Post AGM Statement
Lookers plc is publishing this Update Statement as required by the UK Corporate Governance Code in response to the votes received against the Directors’ Remuneration Report resolution at our 2019 AGM, at which 32.97% of shares voted were not in favour of the resolution on the Annual Report on Remuneration.
As reported, there has been a number of recent changes to the Board at Lookers, including the appointment of a new Chief Executive Officer and Chief Operating Officer. This has changed the focus of the policy review, and we are now in a position to provide this Update Statement.
The Board understands that the reason for the number of votes cast against was connected with an adjustment to the base salary of our previous Chief Executive Officer.
We consulted with a large proportion of our shareholder base in advance of the 2019 AGM, and many investors were supportive of the rationale for the adjustment to return the then Chief Executive Officer’s salary to a more market competitive position.

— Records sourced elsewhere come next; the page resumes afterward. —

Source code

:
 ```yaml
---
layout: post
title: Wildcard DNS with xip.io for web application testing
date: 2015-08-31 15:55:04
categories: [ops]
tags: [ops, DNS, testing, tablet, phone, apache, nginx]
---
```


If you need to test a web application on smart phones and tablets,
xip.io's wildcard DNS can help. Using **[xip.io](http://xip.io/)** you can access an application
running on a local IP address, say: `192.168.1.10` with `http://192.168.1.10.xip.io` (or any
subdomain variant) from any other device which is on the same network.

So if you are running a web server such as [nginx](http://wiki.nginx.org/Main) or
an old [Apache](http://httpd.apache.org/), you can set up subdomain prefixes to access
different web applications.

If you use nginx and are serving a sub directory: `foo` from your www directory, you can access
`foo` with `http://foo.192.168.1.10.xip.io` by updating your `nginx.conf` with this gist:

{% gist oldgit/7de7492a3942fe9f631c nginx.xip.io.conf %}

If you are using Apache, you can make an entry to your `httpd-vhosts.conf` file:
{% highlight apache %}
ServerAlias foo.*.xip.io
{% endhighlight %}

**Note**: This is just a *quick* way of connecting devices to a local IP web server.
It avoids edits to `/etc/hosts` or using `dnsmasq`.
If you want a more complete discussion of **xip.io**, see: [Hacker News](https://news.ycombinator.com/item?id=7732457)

Following the AGM, we began the process of reviewing the remuneration policy for tabling at the 2020 AGM. We wrote to our major shareholders and have had a number of conversations during 2019 in relation to the review of policy. We have used the shareholder feedback received into the current remuneration policy proposals. While some details of the policy are to be finalised, it has been determined that no major changes will be made to the policy, but there will be a number of amendments to adopt provisions of the UK Corporate Governance Code and to reflect shareholder feedback that we have received, including:
- Adoption of more standard bonus deferral, expressed as a proportion of total bonus earned;
- Extension of the post-vesting holding period to cover the entire LTIP award;
- Introduction of post-cessation shareholding requirement;
- Reduction in pension provision for Executive Directors to 5% of salary;
- Strengthening of malus and clawback provisions; and,
- Introduction of underpins for incentives linked to customer and regulatory outcomes.
We will continue to develop the policy proposals and we are in the process of engaging again with shareholders to gain feedback and comments in advance of seeking shareholder approval for the new policy at the 2020 AGM. A summary of the changes made to the policy and their rationale will be provided in the 2019 Remuneration Report.
The Board and the Remuneration Committee are committed to keeping the remuneration policy under review and continuing their engagement with the Company's shareholders and their advisory bodies on these and other matters.